Chairwoman Wasserman Schultz Statement at Department of Veterans Affairs COVID-19 Response Hearing

2021-02-19 13:11
Statement

Congreswoman Debbie Wasserman Schultz (D-FL), Chair of the Military Construction, Veterans Affairs, and Related Agencies Appropriations Subcommittee, delivered the following remarks at the Subcommittee's hearing on the Department of Veterans Affairs COVID-19 Response:

Today we welcome Dr. Richard Stone, Acting Under Secretary for Health at the Department of Veterans Affairs, accompanied by Dr. Kameron Matthews, Assistant Under Secretary for Health for Clinical Services.

It has been almost one year since the Department of Veterans Affairs had its first case of Covid-19, and in that time much has changed: at VA, across the country, and around the world.

Tragically, VA has seen over 10,000 deaths, including 130 employees.

This heartbreaking number highlights how important this work is, as we continue our oversight of the funding and the policies that are needed to keep our veterans and workers safe.

As the largest integrated health care system in the U.S., VA has an enormous responsibility to our veterans and their families, our health care providers and other employees, and to the nation as a whole through VA’s “fourth mission” to assist with public health needs.

When we last held a hearing on VA’s Covid response in May, there were some areas of deep concern, and some areas that were improving.

I and other members were very troubled by what was happening at the time with regards to the provision of Personal Protective Equipment, or PPE, the standard of Covid treatments provided to our veterans, and the need to make testing available to all.

While some of the problems were due to the overall mismanagement of the pandemic by the Trump White House, there were problems in VA’s management of the pandemic as well.

Poor communication, inconsistent guidance, and unclear strategies were frequent topics we discussed, and have continued to discuss with VA leadership over the past year.

I am looking forward to hearing how these areas have progressed, and what lessons have been learned since then.

It has been promising to see the data on active cases and hospitalizations pointing in the right direction in recent weeks.

But I don’t want us to lose sight of the work that still has to be done.

Where are there still challenges?
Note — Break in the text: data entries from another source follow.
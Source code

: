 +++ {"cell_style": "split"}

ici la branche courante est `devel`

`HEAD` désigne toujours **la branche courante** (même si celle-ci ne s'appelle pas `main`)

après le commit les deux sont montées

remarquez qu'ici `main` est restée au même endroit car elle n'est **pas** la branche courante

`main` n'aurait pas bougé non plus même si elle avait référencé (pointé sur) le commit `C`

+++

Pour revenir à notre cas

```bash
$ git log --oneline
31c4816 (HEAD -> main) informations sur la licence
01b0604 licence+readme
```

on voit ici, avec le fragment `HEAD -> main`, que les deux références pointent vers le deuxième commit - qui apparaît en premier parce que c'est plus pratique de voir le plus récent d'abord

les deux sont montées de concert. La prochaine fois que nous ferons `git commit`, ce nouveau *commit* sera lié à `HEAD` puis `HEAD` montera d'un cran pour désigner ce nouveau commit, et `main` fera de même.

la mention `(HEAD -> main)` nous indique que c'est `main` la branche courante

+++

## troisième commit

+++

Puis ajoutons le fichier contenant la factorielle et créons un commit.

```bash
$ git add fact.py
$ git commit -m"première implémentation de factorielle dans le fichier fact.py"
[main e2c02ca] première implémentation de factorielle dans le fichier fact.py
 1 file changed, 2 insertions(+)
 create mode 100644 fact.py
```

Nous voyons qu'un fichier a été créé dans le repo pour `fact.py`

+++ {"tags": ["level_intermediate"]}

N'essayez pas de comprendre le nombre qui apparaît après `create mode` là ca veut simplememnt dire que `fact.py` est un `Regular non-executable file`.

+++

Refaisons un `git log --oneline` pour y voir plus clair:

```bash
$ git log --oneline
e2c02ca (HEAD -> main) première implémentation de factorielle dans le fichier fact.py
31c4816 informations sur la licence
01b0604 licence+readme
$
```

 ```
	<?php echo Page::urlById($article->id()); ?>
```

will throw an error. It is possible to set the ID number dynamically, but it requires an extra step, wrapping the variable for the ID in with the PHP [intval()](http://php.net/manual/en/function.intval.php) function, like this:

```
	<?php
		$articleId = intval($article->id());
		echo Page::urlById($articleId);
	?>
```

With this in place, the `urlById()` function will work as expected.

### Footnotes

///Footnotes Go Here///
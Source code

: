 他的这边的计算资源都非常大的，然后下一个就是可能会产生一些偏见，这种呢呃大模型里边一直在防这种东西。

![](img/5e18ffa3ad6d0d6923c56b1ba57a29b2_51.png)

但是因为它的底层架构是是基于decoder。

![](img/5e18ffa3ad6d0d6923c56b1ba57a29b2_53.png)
Where can we do better?

Because our veterans deserve not just “better”, they deserve the best.

Certainly, there are some things that are fundamentally different from where we were last spring, such as the fact that we now have vaccines, which bring great hope and also great operational challenges.
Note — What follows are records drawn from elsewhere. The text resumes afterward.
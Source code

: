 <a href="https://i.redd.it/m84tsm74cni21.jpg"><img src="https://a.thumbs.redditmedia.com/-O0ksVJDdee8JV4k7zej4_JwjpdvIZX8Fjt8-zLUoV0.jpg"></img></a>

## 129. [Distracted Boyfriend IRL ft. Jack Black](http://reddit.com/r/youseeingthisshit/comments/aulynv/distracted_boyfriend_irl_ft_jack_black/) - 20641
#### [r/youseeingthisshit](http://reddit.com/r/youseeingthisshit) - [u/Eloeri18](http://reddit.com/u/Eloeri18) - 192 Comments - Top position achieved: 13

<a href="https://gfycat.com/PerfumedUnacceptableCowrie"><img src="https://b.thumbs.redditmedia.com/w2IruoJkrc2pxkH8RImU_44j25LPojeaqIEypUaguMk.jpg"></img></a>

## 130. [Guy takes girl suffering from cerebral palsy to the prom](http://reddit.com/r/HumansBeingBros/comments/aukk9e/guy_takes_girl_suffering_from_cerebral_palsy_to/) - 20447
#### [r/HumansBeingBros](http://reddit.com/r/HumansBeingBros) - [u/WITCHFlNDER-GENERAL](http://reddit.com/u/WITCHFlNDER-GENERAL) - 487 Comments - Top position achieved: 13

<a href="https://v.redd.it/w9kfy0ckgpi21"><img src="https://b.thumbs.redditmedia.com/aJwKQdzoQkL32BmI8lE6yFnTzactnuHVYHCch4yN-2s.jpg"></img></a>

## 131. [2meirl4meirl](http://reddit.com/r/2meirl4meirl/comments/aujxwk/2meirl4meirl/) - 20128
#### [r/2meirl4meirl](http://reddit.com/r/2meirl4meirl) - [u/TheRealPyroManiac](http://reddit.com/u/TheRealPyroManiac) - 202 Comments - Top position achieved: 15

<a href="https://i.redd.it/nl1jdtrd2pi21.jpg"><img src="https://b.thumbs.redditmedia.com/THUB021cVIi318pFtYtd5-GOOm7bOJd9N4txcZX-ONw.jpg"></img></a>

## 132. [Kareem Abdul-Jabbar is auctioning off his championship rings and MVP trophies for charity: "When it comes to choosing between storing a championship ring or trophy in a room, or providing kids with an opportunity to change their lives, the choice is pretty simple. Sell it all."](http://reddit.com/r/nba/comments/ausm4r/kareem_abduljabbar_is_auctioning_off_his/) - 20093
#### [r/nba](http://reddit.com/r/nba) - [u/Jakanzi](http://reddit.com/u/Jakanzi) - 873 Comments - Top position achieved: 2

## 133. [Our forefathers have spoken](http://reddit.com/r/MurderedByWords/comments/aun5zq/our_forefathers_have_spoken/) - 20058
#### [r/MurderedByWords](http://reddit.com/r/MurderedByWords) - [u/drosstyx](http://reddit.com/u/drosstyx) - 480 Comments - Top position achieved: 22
VA has recently hit a milestone of having vaccinated over one million individuals, a number that continues to climb.

Getting people vaccinated is critical to stopping the spread of this disease, and it is heartening to see that so many veterans have turned to VA as a trusted health care resource.

Undertaking such a significant public health effort requires a lot of coordination between VA leadership, individual VA facilities, and other federal partners like the CDC, as well as the doctors, nurses, administrative staff, and others at the VA who are out there every day helping our veterans.

I want to make sure that we are giving VA all the tools we can to vaccinate the widest universe of veterans and that no one is getting unfairly left behind.

Our subcommittee has fought to make sure that VA has the resources it needs throughout this pandemic, by providing almost $20 billion in emergency funding in the Families First Coronavirus Response Act and the CARES Act.

The bulk of that money was for patient care and other health care needs, in order to enable VA to provide the best and safest health care possible during a pandemic, such as by expanding its telehealth capacity.

And, this funding allowed VA to increase its efforts to help groups of veterans uniquely impacted by the pandemic, such as homeless veterans.

This subcommittee has kept a close eye on the execution of that funding and what additional resources will be required to sustain needed staffing and service level expansions

It is also clear that the pandemic has had a ripple effect on health care at VA, as veterans delayed non-urgent care, or more veterans turned to the VA for their care, and that will bring further costs down the road.

Clearly, there is more to do to make sure that VA is able to protect the health and economic security of all veterans, which is why I am pleased that President Biden has put forward an American Rescue Plan that recognizes the needs of our veterans and those who care for them.

The truth is, this pandemic is not over. Particularly as we learn about new and potentially more contagious variants of the disease, we must remain vigilant.

That means that while it’s good news that active cases and hospitalizations are dropping, and that more and more Americans are getting the vaccine, there remains the possibility for another wave of cases.

Preparedness is critical – having PPE, testing supplies, and staff, is just as important today as it was in the beginning of the pandemic.

So today’s hearing will give us valuable insight on where things stand.